The copy has to match the records word for word and include no pictures.

BEGIN

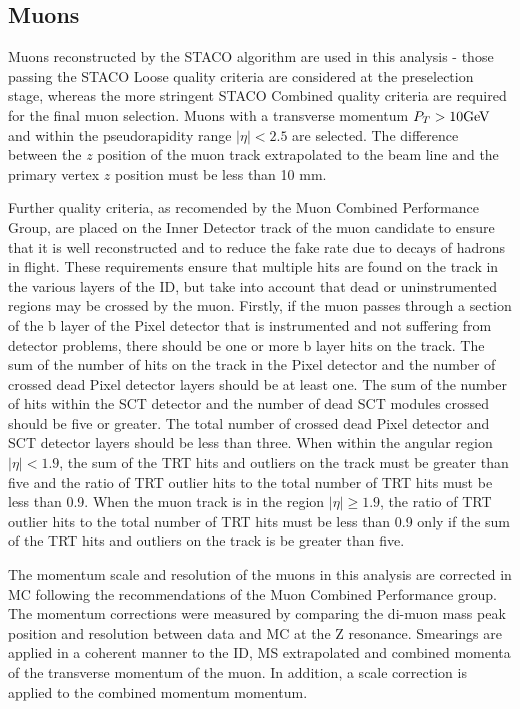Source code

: \subsection{Muons}
\label{sec:presel:muon}

Muons reconstructed by the STACO algorithm \cite{AtlasCSCBook} are
used in this analysis - those passing the STACO Loose quality criteria
are considered at the preselection stage, whereas the more stringent
STACO Combined quality criteria are required for the final muon
selection. Muons with a transverse momentum $P_{T} > 10\text{GeV}$ and
within the pseudorapidity range $|\eta| < 2.5$ are selected. The
difference between the $z$ position of the muon track extrapolated to
the beam line and the primary vertex $z$ position must be less than 10
mm. 

Further quality criteria, as recomended by the Muon Combined Performance Group,
 are placed on the Inner Detector track of
the muon candidate to ensure that it is well reconstructed and to
reduce the fake rate due to decays of hadrons in flight. These
requirements ensure that multiple hits are found on the track in the
various layers of the ID, but take into account that dead or
uninstrumented regions may be crossed by the muon. Firstly, if the
muon passes through a section of the b layer of the Pixel detector
that is instrumented and not suffering from detector problems, there
should be one or more b layer hits on the track. The sum of the number
of hits on the track in the Pixel detector and the number of crossed
dead Pixel detector layers should be at least one. The sum of the
number of hits within the SCT detector and the number of dead SCT
modules crossed should be five or greater. The total number of crossed
dead Pixel detector and SCT detector layers should be less than three.
When within the angular region $|\eta|<1.9$, the sum of the TRT hits
and outliers on the track must be greater than five and the ratio of
TRT outlier hits to the total number of TRT hits must be less than
0.9. When the muon track is in the region $|\eta|\ge1.9$, the ratio of
TRT outlier hits to the total number of TRT hits must be less than 0.9
only if the sum of the TRT hits and outliers on the track is be
greater than five.

The momentum scale and resolution of the muons in this analysis are
corrected in MC following the recommendations of the Muon Combined
Performance group. The momentum corrections were measured by comparing
the di-muon mass peak position and resolution between data and MC at
the Z resonance. Smearings are applied in a coherent manner to
the ID, MS extrapolated and combined momenta of the transverse
momentum of the muon. In addition, a scale correction is applied to
the combined momentum momentum.

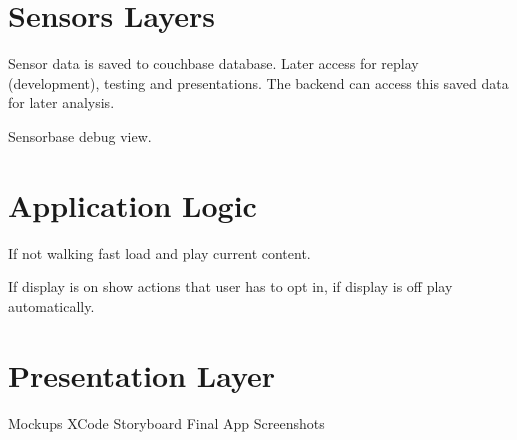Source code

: \section{Sensors Layers}

Sensor data is saved to couchbase database.
Later access for replay (development), testing and presentations.
The backend can access this saved data for later analysis.

Sensorbase debug view.
\cite{GCD-Reference}

\section{Application Logic}

If not walking fast load and play current content.

If display is on show actions that user has to opt in, if display is off play automatically. 

\section{Presentation Layer}

Mockups
XCode Storyboard
Final App Screenshots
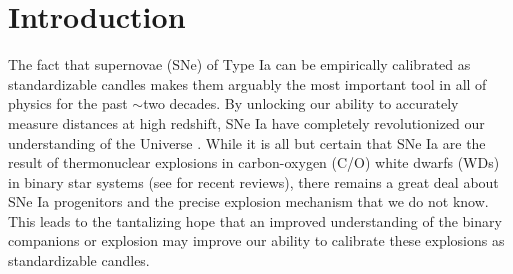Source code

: \documentclass[twocolumn]{aastex63}
\begin{document}

\vspace{1em}

\section{Introduction}

The fact that supernovae (SNe) of Type Ia can be empirically calibrated as
standardizable candles makes them arguably the most important tool in all of
physics for the past $\sim$two decades. By unlocking our ability to accurately
measure distances at high redshift, SNe Ia have completely revolutionized our
understanding of the Universe \citep{Riess98,Perlmutter99}. While it is all
but certain that SNe Ia are the result of thermonuclear explosions in
carbon-oxygen (C/O) white dwarfs (WDs) in binary star systems (see
\citealt{Maoz14,Livio18} for recent reviews), there remains a great deal about
SNe Ia progenitors and the precise explosion mechanism that we do not know.
This leads to the tantalizing hope that an improved understanding of the
binary companions or explosion may improve our ability to calibrate these
explosions as standardizable candles.
\end{document}
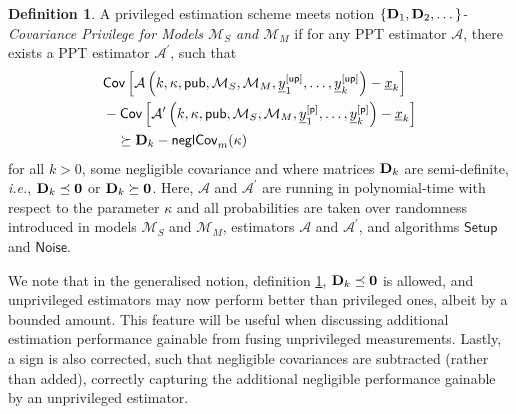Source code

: \documentclass[conference]{IEEEtran}
\theoremstyle{definition}
\newtheorem{definition}{Definition}[section]
\theoremstyle{remark}
\begin{document}
\begin{definition}\label{def:cov_priv_security_notion}
  A privileged estimation scheme meets notion \textit{$\{{{\mathbf{D}}}_1,{{\mathbf{D}}}_2,\dots\}$-Covariance Privilege for Models $\mathcal{M}_S$ and $\mathcal{M}_M$} if for any PPT estimator $\mathcal{A}$, there exists a PPT estimator $\mathcal{A}^\prime$, such that
  \begin{equation}
    \begin{split}
      &\mathsf{Cov}\left[\mathcal{A}\left(k,\kappa,\mathsf{pub},\mathcal{M}_S,\mathcal{M}_M,{\underline{y}}^{[\mathsf{up}]}_1,\dots,{\underline{y}}^{[\mathsf{up}]}_k\right) - {\underline{x}}_k\right]\\
      &-\mathsf{Cov}\left[\mathcal{A}^\prime\left(k,\kappa,\mathsf{pub},\mathcal{M}_S,\mathcal{M}_M,{\underline{y}}^{[\mathsf{p}]}_1,\dots,{\underline{y}}^{[\mathsf{p}]}_k\right) - {\underline{x}}_k\right]\\
      &\quad\succeq {\ensuremath{{\mathbf{D}}}}_k - \mathsf{neglCov}_m(\kappa)
    \end{split}
  \end{equation}
  for all $k>0$, some negligible covariance and where matrices ${{\mathbf{D}}}_k$ are semi-definite, \textit{i.e.}, ${{\mathbf{D}}}_k \preceq {\ensuremath{{\mathbf{0}}}}$ or ${{\mathbf{D}}}_k \succeq {\ensuremath{{\mathbf{0}}}}$. Here, $\mathcal{A}$ and $\mathcal{A}^\prime$ are running in polynomial-time with respect to the parameter $\kappa$ and all probabilities are taken over randomness introduced in models $\mathcal{M}_S$ and $\mathcal{M}_M$, estimators $\mathcal{A}$ and $\mathcal{A}^\prime$, and algorithms $\mathsf{Setup}$ and $\mathsf{Noise}$.
\end{definition}

We note that in the generalised notion, definition \ref{def:cov_priv_security_notion}, ${{\mathbf{D}}}_k\preceq {\ensuremath{{\mathbf{0}}}}$ is allowed, and unprivileged estimators may now perform better than privileged ones, albeit by a bounded amount. This feature will be useful when discussing additional estimation performance gainable from fusing unprivileged measurements. Lastly, a sign is also corrected, such that negligible covariances are subtracted (rather than added), correctly capturing the additional negligible performance gainable by an unprivileged estimator.

% 
%                                                                      
%                                                                      
%                                                                      
% 
\end{document}
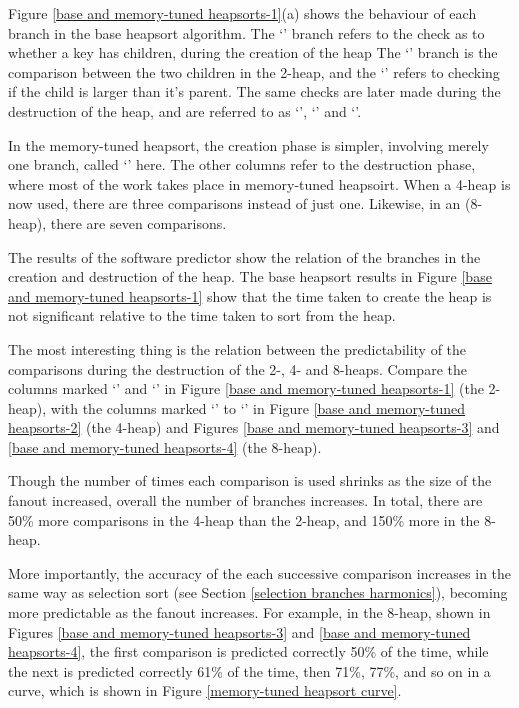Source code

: Figure \ref{base and memory-tuned heapsorts-1}(a) shows the behaviour of each
branch in the base heapsort algorithm. The `' branch
refers to the check as to whether a key has children, during the creation of the
heap The `' branch is the comparison between the
two children in the 2-heap, and the `' refers to
checking if the child is larger than it's parent. The same checks are later made
during the destruction of the heap, and are referred to as `', `' and `'.

In the memory-tuned heapsort, the creation phase is simpler, involving merely
one branch, called `' here. The other columns refer to the
destruction phase, where most of the work takes place in memory-tuned heapsoirt.
When a 4-heap is now used, there are three comparisons instead of just one.
Likewise, in an (8-heap), there are seven comparisons.


The results of the software predictor show the relation of the branches
in the creation and destruction of the heap. The base heapsort results in
Figure \ref{base and memory-tuned heapsorts-1} show that the time taken to
create the heap is not significant relative to the time taken to sort from the
heap.

The most interesting thing is the relation between the predictability of the
comparisons during the destruction of the 2-, 4- and 8-heaps. Compare the
columns marked `' and `' in Figure \ref{base and memory-tuned heapsorts-1} (the 2-heap), with
the columns marked `' to `' in Figure
\ref{base and memory-tuned heapsorts-2} (the 4-heap) and Figures \ref{base and
memory-tuned heapsorts-3} and \ref{base and memory-tuned heapsorts-4} (the
8-heap).

Though the number of times each comparison is used shrinks as the size of the
fanout increased, overall the number of branches increases.  In total, there are
50\% more comparisons in the 4-heap than the 2-heap, and 150\% more in the
8-heap.

More importantly, the accuracy of the each successive comparison increases in
the same way as selection sort (see Section \ref{selection branches harmonics}),
becoming more predictable as the fanout increases. For example, in the 8-heap,
shown in Figures \ref{base and memory-tuned heapsorts-3} and \ref{base and
memory-tuned heapsorts-4}, the first comparison is predicted correctly 50\% of
the time, while the next is predicted correctly 61\% of the time, then 71\%,
77\%, and so on in a curve, which is shown in Figure \ref{memory-tuned heapsort
curve}.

END

Answer below:
Source code

: \subsection{Muons}
\label{sec:presel:muon}

Muons reconstructed by the STACO algorithm \cite{AtlasCSCBook} are
used in this analysis - those passing the STACO Loose quality criteria
are considered at the preselection stage, whereas the more stringent
STACO Combined quality criteria are required for the final muon
selection. Muons with a transverse momentum $P_{T} > 10\text{GeV}$ and
within the pseudorapidity range $|\eta| < 2.5$ are selected. The
difference between the $z$ position of the muon track extrapolated to
the beam line and the primary vertex $z$ position must be less than 10
mm. 

Further quality criteria, as recomended by the Muon Combined Performance Group,
 are placed on the Inner Detector track of
the muon candidate to ensure that it is well reconstructed and to
reduce the fake rate due to decays of hadrons in flight. These
requirements ensure that multiple hits are found on the track in the
various layers of the ID, but take into account that dead or
uninstrumented regions may be crossed by the muon. Firstly, if the
muon passes through a section of the b layer of the Pixel detector
that is instrumented and not suffering from detector problems, there
should be one or more b layer hits on the track. The sum of the number
of hits on the track in the Pixel detector and the number of crossed
dead Pixel detector layers should be at least one. The sum of the
number of hits within the SCT detector and the number of dead SCT
modules crossed should be five or greater. The total number of crossed
dead Pixel detector and SCT detector layers should be less than three.
When within the angular region $|\eta|<1.9$, the sum of the TRT hits
and outliers on the track must be greater than five and the ratio of
TRT outlier hits to the total number of TRT hits must be less than
0.9. When the muon track is in the region $|\eta|\ge1.9$, the ratio of
TRT outlier hits to the total number of TRT hits must be less than 0.9
only if the sum of the TRT hits and outliers on the track is be
greater than five.

The momentum scale and resolution of the muons in this analysis are
corrected in MC following the recommendations of the Muon Combined
Performance group. The momentum corrections were measured by comparing
the di-muon mass peak position and resolution between data and MC at
the Z resonance. Smearings are applied in a coherent manner to
the ID, MS extrapolated and combined momenta of the transverse
momentum of the muon. In addition, a scale correction is applied to
the combined momentum momentum.

Source code

: \section{Sensors Layers}

Sensor data is saved to couchbase database.
Later access for replay (development), testing and presentations.
The backend can access this saved data for later analysis.

Sensorbase debug view.
\cite{GCD-Reference}

\section{Application Logic}

If not walking fast load and play current content.

If display is on show actions that user has to opt in, if display is off play automatically. 

\section{Presentation Layer}

Mockups
XCode Storyboard
Final App Screenshots
Source code

: \documentclass[twocolumn]{aastex63}
\begin{document}

\vspace{1em}

\section{Introduction}

The fact that supernovae (SNe) of Type Ia can be empirically calibrated as
standardizable candles makes them arguably the most important tool in all of
physics for the past $\sim$two decades. By unlocking our ability to accurately
measure distances at high redshift, SNe Ia have completely revolutionized our
understanding of the Universe \citep{Riess98,Perlmutter99}. While it is all
but certain that SNe Ia are the result of thermonuclear explosions in
carbon-oxygen (C/O) white dwarfs (WDs) in binary star systems (see
\citealt{Maoz14,Livio18} for recent reviews), there remains a great deal about
SNe Ia progenitors and the precise explosion mechanism that we do not know.
This leads to the tantalizing hope that an improved understanding of the
binary companions or explosion may improve our ability to calibrate these
explosions as standardizable candles.
\end{document}
Source code

: \documentclass[conference]{IEEEtran}
\theoremstyle{definition}
\newtheorem{definition}{Definition}[section]
\theoremstyle{remark}
\begin{document}
\begin{definition}\label{def:cov_priv_security_notion}
  A privileged estimation scheme meets notion \textit{$\{{{\mathbf{D}}}_1,{{\mathbf{D}}}_2,\dots\}$-Covariance Privilege for Models $\mathcal{M}_S$ and $\mathcal{M}_M$} if for any PPT estimator $\mathcal{A}$, there exists a PPT estimator $\mathcal{A}^\prime$, such that
  \begin{equation}
    \begin{split}
      &\mathsf{Cov}\left[\mathcal{A}\left(k,\kappa,\mathsf{pub},\mathcal{M}_S,\mathcal{M}_M,{\underline{y}}^{[\mathsf{up}]}_1,\dots,{\underline{y}}^{[\mathsf{up}]}_k\right) - {\underline{x}}_k\right]\\
      &-\mathsf{Cov}\left[\mathcal{A}^\prime\left(k,\kappa,\mathsf{pub},\mathcal{M}_S,\mathcal{M}_M,{\underline{y}}^{[\mathsf{p}]}_1,\dots,{\underline{y}}^{[\mathsf{p}]}_k\right) - {\underline{x}}_k\right]\\
      &\quad\succeq {\ensuremath{{\mathbf{D}}}}_k - \mathsf{neglCov}_m(\kappa)
    \end{split}
  \end{equation}
  for all $k>0$, some negligible covariance and where matrices ${{\mathbf{D}}}_k$ are semi-definite, \textit{i.e.}, ${{\mathbf{D}}}_k \preceq {\ensuremath{{\mathbf{0}}}}$ or ${{\mathbf{D}}}_k \succeq {\ensuremath{{\mathbf{0}}}}$. Here, $\mathcal{A}$ and $\mathcal{A}^\prime$ are running in polynomial-time with respect to the parameter $\kappa$ and all probabilities are taken over randomness introduced in models $\mathcal{M}_S$ and $\mathcal{M}_M$, estimators $\mathcal{A}$ and $\mathcal{A}^\prime$, and algorithms $\mathsf{Setup}$ and $\mathsf{Noise}$.
\end{definition}

We note that in the generalised notion, definition \ref{def:cov_priv_security_notion}, ${{\mathbf{D}}}_k\preceq {\ensuremath{{\mathbf{0}}}}$ is allowed, and unprivileged estimators may now perform better than privileged ones, albeit by a bounded amount. This feature will be useful when discussing additional estimation performance gainable from fusing unprivileged measurements. Lastly, a sign is also corrected, such that negligible covariances are subtracted (rather than added), correctly capturing the additional negligible performance gainable by an unprivileged estimator.

% 
%                                                                      
%                                                                      
%                                                                      
% 
\end{document}
Source code

: Figure \ref{base and memory-tuned heapsorts-1}(a) shows the behaviour of each
branch in the base heapsort algorithm. The `' branch
refers to the check as to whether a key has children, during the creation of the
heap The `' branch is the comparison between the
two children in the 2-heap, and the `' refers to
checking if the child is larger than it's parent. The same checks are later made
during the destruction of the heap, and are referred to as `', `' and `'.

In the memory-tuned heapsort, the creation phase is simpler, involving merely
one branch, called `' here. The other columns refer to the
destruction phase, where most of the work takes place in memory-tuned heapsoirt.
When a 4-heap is now used, there are three comparisons instead of just one.
Likewise, in an (8-heap), there are seven comparisons.


The results of the software predictor show the relation of the branches
in the creation and destruction of the heap. The base heapsort results in
Figure \ref{base and memory-tuned heapsorts-1} show that the time taken to
create the heap is not significant relative to the time taken to sort from the
heap.

The most interesting thing is the relation between the predictability of the
comparisons during the destruction of the 2-, 4- and 8-heaps. Compare the
columns marked `' and `' in Figure \ref{base and memory-tuned heapsorts-1} (the 2-heap), with
the columns marked `' to `' in Figure
\ref{base and memory-tuned heapsorts-2} (the 4-heap) and Figures \ref{base and
memory-tuned heapsorts-3} and \ref{base and memory-tuned heapsorts-4} (the
8-heap).

Though the number of times each comparison is used shrinks as the size of the
fanout increased, overall the number of branches increases.  In total, there are
50\% more comparisons in the 4-heap than the 2-heap, and 150\% more in the
8-heap.

More importantly, the accuracy of the each successive comparison increases in
the same way as selection sort (see Section \ref{selection branches harmonics}),
becoming more predictable as the fanout increases. For example, in the 8-heap,
shown in Figures \ref{base and memory-tuned heapsorts-3} and \ref{base and
memory-tuned heapsorts-4}, the first comparison is predicted correctly 50\% of
the time, while the next is predicted correctly 61\% of the time, then 71\%,
77\%, and so on in a curve, which is shown in Figure \ref{memory-tuned heapsort
curve}.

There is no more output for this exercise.